Substrate	Km (µM)	kcat (s−1)	kcat/Km (s−1 M−1)
AcEALPK(MyrK)-AMC	9.7 ± 1.2	0.0028 ± 0.0001	2.7 × 102
TNF-αK20 myristoyl	4.5 ± 1.1	0.0050 ± 0.0004	1.1 × 103

Next, we tested whether this fluorogenic assay is able to pick up compounds that can inhibit Sirt6. We chose several compounds that were reported to be sirtuin inhibitors, including nicotinamide,³³ Sirtinol,³⁴ AGK-2,¹⁷ Cambinol¹⁰ and Tenovin-1³⁵ (Fig. 4A). Because of the lack of an efficient Sirt6 activity assay, these compounds were not tested in their ability to inhibit Sirt6. Using 200 µM concentrations, we screened the ability of these compounds to inhibit Sirt6 in the fluorogenic assay. Among all the compounds tested, nicotinamide showed the best inhibition (57%) at 200 µM. All other compounds showed less than 50% inhibition at 200 µM (Fig. 4B). The dose-response curve (Fig. 5) for nicotinamide was obtained using this fluorogenic assay. From the dose-response curve, the IC₅₀ of nicotinamide for Sirt6 was determined to be 184 µM, which was consistent with the value (153 µM) obtained with the HPLC assay using a longer H3K9 myristoyl peptide that did not contain AMC. Thus, the fluorogenic assay could readily detect the known general sirtuin inhibitor, nicotinamide. This was the first time these known sirtuin inhibitors were tested on Sirt6 and the results pointed out that most known sirtuin inhibitors could not inhibit Sirt6 very well.

Fig. 4.

Structures of known sirtuin inhibitors (A) and Sirt6 inhibition at 200 µM (B) measured using the fluorogenic substrate AcEALPK(MyrK)-AMC. Experiments were done in duplicate, and error bars represent deviation from the mean.

Fig. 5.

The dose-response curve measured using the fluorogenic substrate AcEALPK(MyrK)-AMC.

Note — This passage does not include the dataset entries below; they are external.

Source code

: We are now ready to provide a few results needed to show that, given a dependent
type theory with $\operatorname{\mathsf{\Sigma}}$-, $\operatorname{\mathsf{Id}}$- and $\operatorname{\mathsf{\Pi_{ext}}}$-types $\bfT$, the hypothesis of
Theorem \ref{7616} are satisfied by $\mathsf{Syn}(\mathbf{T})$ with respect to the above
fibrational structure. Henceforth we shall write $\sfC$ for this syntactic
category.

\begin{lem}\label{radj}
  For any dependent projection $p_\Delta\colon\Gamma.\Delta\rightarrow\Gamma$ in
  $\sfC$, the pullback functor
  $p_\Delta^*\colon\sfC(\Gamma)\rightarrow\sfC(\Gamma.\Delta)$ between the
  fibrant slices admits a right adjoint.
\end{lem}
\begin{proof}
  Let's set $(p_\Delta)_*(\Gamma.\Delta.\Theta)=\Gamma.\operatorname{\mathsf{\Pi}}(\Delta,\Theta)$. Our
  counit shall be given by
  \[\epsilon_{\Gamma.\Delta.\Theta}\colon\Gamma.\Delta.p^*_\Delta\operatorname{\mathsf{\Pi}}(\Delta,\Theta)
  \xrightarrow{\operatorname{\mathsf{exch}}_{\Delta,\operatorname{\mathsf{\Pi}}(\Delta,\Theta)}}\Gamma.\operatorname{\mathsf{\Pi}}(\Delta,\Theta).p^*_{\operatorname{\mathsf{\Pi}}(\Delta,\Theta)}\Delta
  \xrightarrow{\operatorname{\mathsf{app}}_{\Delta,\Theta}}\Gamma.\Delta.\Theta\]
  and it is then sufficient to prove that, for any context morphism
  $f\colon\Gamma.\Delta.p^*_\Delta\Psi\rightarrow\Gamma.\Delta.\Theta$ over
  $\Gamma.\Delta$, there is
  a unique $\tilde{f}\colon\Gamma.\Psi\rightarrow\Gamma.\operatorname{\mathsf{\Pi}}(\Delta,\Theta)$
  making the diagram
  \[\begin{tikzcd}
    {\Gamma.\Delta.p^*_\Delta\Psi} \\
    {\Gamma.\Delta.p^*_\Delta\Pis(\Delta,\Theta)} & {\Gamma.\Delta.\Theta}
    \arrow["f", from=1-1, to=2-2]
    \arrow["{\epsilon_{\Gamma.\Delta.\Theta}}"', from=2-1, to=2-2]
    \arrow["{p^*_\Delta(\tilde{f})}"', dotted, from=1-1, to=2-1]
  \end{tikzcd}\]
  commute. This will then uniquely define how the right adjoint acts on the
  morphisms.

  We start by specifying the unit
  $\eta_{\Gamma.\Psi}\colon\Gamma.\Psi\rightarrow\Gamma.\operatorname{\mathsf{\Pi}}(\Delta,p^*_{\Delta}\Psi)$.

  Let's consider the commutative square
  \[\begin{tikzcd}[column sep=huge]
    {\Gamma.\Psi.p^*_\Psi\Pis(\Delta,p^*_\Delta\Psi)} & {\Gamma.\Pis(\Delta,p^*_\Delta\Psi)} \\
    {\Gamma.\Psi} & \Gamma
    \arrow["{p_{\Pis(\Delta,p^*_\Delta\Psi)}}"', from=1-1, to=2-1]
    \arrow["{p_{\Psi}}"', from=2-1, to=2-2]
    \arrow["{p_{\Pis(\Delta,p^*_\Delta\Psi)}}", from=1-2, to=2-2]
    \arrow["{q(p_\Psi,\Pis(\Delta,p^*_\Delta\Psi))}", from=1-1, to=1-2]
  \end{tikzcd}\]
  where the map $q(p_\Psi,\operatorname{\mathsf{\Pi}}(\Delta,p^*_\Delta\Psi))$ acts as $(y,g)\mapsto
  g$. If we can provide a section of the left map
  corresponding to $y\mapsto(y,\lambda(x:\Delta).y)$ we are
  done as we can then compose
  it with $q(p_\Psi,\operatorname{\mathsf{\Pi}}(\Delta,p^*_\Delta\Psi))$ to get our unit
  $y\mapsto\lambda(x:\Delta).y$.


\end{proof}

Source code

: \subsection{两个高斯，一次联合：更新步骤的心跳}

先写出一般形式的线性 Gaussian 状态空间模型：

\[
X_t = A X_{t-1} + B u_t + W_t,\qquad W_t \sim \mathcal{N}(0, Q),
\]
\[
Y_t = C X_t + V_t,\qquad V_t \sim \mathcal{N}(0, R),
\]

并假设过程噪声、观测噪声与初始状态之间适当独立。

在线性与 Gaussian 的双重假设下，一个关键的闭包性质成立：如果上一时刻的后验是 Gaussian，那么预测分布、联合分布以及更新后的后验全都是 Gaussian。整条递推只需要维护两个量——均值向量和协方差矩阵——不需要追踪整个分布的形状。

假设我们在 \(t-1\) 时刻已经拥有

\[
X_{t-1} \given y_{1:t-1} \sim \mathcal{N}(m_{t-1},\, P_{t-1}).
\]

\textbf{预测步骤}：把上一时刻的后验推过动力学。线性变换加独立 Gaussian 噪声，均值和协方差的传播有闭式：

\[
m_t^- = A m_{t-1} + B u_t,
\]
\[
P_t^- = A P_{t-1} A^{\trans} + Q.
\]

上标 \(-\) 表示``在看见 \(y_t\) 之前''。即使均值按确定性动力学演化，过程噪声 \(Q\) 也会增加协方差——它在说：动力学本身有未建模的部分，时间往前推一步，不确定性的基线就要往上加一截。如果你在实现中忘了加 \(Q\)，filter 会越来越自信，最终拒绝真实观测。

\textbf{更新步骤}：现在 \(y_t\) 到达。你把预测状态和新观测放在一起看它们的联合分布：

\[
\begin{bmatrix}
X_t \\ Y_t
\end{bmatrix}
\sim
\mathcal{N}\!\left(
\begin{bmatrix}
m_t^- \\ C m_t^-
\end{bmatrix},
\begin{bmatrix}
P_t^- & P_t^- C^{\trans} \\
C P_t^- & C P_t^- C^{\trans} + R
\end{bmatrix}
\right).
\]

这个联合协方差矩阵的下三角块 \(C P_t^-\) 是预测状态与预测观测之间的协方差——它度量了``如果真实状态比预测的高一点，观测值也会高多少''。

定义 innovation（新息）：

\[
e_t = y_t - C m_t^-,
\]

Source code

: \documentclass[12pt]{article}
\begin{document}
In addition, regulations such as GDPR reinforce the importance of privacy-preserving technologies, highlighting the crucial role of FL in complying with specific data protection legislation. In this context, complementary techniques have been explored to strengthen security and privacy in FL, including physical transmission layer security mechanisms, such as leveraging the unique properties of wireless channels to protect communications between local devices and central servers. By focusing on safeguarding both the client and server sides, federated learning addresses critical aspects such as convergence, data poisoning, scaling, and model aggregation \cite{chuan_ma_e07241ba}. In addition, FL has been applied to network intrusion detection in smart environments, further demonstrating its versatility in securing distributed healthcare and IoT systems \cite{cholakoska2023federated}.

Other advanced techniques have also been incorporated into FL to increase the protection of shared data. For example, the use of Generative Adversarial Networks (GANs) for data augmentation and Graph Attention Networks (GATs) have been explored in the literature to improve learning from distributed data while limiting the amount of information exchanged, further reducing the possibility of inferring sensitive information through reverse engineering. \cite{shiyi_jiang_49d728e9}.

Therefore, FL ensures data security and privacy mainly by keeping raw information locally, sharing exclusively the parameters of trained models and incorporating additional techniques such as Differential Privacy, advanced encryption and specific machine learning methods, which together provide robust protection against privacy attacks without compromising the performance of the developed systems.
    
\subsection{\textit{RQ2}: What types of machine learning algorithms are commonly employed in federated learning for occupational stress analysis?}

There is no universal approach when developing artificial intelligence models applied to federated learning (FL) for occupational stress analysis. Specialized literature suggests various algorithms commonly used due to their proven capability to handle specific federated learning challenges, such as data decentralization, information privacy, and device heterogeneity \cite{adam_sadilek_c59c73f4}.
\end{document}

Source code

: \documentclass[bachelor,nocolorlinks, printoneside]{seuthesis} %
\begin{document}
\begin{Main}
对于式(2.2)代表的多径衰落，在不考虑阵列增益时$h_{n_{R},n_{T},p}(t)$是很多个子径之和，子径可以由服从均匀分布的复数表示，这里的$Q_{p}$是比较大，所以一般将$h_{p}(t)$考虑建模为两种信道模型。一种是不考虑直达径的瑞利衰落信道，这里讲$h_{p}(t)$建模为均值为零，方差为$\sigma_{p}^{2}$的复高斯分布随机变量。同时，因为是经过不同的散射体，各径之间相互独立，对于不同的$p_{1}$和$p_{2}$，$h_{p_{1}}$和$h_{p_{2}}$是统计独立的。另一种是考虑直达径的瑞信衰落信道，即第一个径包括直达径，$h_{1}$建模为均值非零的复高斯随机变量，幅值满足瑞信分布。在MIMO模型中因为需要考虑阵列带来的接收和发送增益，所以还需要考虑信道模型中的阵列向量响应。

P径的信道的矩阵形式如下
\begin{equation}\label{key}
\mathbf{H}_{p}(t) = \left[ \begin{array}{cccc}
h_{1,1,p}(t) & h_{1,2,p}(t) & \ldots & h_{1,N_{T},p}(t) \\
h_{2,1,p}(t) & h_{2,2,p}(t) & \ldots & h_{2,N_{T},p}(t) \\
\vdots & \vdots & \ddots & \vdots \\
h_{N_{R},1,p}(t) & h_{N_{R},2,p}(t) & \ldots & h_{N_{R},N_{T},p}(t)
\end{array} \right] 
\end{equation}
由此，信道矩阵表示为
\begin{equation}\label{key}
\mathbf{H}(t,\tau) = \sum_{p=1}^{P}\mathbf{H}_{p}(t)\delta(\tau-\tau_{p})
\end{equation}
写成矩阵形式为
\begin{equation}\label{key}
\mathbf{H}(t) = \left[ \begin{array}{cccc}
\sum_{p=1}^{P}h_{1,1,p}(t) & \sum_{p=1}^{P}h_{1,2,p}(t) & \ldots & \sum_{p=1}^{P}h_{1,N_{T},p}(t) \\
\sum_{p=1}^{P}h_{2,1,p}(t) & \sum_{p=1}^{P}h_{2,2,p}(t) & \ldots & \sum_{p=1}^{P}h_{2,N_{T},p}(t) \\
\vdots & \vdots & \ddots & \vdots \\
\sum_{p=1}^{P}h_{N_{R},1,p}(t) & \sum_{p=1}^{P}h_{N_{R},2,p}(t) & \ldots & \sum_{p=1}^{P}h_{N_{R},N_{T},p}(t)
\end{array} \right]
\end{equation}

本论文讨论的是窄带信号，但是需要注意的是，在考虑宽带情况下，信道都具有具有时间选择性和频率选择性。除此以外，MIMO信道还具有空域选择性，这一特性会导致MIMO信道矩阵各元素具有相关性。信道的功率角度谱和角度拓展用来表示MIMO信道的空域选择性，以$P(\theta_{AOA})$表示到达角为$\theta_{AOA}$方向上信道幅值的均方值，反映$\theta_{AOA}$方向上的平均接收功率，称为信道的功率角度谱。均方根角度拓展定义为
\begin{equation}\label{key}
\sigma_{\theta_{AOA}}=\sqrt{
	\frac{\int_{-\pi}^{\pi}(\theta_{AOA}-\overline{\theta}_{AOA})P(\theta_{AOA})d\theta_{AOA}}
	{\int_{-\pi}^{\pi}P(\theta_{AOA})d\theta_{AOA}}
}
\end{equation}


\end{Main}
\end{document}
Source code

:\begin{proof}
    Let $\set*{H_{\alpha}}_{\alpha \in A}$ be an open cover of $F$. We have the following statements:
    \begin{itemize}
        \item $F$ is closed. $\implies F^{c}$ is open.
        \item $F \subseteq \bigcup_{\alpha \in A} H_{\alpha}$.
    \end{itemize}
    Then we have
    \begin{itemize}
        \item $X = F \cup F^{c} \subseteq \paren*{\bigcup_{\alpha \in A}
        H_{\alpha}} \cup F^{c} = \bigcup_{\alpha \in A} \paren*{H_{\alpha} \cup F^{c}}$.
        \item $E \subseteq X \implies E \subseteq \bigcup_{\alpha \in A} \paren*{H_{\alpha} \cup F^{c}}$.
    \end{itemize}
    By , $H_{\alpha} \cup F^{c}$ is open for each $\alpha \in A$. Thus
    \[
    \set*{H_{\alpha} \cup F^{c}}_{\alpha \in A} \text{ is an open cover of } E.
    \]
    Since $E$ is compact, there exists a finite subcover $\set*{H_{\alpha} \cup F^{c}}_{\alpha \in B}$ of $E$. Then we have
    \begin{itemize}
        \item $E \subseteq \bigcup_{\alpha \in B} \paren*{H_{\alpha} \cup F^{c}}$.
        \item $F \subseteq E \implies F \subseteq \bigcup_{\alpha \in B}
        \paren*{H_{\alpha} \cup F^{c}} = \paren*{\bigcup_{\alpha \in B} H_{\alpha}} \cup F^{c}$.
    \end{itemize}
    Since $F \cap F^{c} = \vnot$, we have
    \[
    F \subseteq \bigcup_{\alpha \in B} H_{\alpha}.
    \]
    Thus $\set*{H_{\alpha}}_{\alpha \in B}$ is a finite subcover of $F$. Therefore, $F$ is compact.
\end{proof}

In summary, we developed a fluorogenic AMC-myristoyl peptide that could be used to screen for compounds that could modulate Sirt6 activity. Using this assay, we demonstrated that except nicotinamide, none of the known sirtuin inhibitors tested could inhibit Sirt6 efficiently, highlighting the need to develop better Sirt6 inhibitors. The fluorogenic assay we developed here should be easily miniaturized and automated for high-throughput screening to identify Sirt6-specific inhibitors or activators, which could be important tools to investigate the physiological function of Sirt6 and protein lysine fatty acylation.